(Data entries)
════════════════
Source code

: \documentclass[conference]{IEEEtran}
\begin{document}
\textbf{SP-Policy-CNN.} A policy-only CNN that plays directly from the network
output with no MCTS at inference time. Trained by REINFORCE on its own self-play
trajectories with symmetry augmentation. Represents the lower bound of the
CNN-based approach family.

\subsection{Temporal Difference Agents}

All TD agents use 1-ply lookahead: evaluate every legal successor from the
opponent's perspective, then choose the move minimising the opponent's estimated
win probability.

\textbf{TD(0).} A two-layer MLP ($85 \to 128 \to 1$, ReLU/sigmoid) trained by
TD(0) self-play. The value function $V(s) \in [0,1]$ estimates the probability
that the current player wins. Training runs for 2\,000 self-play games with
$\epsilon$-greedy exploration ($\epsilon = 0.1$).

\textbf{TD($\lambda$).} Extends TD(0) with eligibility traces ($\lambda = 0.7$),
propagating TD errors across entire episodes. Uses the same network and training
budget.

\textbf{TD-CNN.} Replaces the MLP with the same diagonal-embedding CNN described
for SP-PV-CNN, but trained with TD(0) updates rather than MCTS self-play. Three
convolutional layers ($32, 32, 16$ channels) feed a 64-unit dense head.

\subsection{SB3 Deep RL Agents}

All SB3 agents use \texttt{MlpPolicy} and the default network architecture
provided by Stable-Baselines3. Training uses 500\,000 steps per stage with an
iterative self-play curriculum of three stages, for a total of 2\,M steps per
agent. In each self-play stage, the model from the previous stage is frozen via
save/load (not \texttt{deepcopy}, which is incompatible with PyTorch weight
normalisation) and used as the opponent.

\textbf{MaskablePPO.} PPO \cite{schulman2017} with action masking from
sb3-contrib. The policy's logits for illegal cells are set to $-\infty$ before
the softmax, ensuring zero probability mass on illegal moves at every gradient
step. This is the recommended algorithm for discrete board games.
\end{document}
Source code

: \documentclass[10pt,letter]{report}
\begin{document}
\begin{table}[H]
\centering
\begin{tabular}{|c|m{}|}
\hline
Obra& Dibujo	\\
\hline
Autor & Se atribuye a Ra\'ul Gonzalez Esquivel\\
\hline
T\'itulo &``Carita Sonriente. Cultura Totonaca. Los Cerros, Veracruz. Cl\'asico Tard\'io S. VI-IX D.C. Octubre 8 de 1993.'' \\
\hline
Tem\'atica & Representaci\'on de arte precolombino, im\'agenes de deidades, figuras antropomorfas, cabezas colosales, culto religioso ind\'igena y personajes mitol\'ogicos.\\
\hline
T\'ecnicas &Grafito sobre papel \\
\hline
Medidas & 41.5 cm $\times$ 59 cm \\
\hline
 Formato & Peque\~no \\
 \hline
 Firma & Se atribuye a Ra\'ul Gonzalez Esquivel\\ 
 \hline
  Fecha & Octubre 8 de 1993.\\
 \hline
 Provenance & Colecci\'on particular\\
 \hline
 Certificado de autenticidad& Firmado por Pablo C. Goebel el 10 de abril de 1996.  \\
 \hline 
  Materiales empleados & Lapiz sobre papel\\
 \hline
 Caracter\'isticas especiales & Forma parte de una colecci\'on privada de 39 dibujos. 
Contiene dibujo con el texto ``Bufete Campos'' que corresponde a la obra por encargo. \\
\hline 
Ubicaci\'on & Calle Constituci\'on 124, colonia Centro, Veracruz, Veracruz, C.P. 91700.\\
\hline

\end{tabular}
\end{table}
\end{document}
════════════════
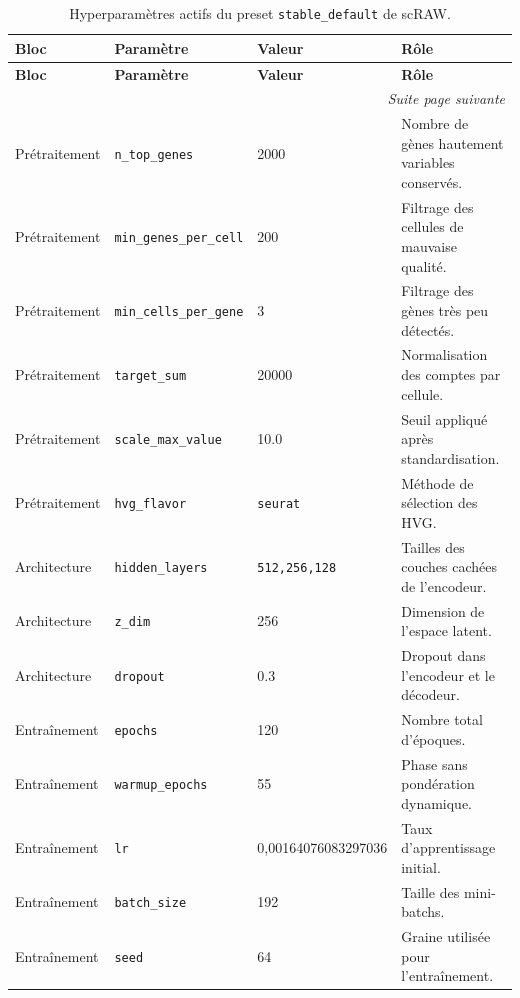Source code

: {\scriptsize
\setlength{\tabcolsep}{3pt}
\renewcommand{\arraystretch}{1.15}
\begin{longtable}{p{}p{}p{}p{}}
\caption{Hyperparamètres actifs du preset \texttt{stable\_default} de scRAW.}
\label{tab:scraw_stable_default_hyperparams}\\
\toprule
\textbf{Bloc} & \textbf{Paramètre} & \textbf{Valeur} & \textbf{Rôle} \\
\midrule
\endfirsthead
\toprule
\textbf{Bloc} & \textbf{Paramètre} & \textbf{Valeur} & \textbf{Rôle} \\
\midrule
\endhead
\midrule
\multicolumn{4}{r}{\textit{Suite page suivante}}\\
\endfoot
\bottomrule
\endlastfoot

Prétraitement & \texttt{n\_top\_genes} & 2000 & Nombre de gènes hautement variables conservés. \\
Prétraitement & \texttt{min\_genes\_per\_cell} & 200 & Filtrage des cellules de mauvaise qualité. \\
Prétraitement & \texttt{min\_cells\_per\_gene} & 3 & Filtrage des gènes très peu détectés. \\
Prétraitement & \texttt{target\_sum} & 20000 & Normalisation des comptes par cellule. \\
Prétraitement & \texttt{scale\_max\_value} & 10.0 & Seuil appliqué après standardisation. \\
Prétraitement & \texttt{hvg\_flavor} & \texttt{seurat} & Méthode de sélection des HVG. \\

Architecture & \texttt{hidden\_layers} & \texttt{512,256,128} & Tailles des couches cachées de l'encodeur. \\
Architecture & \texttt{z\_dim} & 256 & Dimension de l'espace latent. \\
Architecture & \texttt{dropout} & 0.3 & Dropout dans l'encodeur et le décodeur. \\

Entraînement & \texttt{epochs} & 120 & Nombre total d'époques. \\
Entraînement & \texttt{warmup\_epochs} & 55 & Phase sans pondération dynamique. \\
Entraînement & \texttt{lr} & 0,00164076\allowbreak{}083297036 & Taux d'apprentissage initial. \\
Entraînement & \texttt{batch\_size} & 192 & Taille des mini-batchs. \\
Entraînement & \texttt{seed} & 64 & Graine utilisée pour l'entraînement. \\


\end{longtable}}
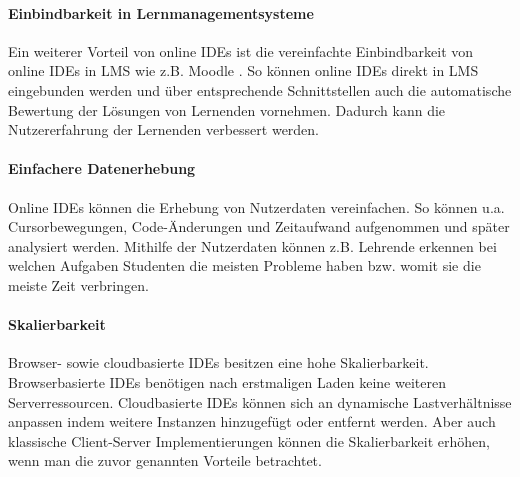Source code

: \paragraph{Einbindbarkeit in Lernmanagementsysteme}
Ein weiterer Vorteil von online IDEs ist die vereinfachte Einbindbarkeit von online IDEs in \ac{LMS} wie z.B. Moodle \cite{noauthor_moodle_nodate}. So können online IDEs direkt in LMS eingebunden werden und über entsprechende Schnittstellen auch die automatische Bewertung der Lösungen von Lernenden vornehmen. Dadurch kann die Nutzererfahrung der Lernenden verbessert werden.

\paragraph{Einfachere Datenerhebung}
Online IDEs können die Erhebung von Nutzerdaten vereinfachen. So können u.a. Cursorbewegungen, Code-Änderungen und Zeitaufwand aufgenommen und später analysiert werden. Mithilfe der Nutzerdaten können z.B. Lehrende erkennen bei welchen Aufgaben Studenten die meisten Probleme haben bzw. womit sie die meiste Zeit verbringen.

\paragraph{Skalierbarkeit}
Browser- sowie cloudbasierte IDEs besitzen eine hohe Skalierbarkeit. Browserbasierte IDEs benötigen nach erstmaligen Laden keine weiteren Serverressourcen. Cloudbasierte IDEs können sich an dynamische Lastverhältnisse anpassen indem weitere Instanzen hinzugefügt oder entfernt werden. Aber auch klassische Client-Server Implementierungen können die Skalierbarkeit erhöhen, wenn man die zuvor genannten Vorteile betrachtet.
════════════════
- _To do_
Say how many lines in the records include the string "werden", giving the figure by itself.

- _Your response_
3